Stored data:
----

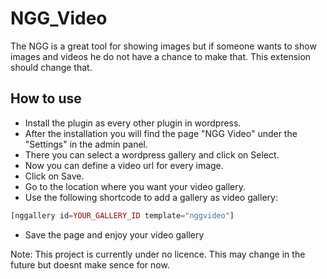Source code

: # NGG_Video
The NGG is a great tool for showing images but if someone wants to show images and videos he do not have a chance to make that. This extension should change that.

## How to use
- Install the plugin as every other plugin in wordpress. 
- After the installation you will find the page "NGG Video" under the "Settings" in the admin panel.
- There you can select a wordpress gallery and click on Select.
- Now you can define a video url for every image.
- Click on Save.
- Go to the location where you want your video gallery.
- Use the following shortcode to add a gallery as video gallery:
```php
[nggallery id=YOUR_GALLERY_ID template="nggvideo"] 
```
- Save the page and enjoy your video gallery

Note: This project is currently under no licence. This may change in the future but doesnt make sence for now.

----

To do: An exact, word-for-word version of the material is required, free of pictures.

Response:
Source code

: # NGG_Video
The NGG is a great tool for showing images but if someone wants to show images and videos he do not have a chance to make that. This extension should change that.

## How to use
- Install the plugin as every other plugin in wordpress. 
- After the installation you will find the page "NGG Video" under the "Settings" in the admin panel.
- There you can select a wordpress gallery and click on Select.
- Now you can define a video url for every image.
- Click on Save.
- Go to the location where you want your video gallery.
- Use the following shortcode to add a gallery as video gallery:
```php
[nggallery id=YOUR_GALLERY_ID template="nggvideo"] 
```
- Save the page and enjoy your video gallery

Note: This project is currently under no licence. This may change in the future but doesnt make sence for now.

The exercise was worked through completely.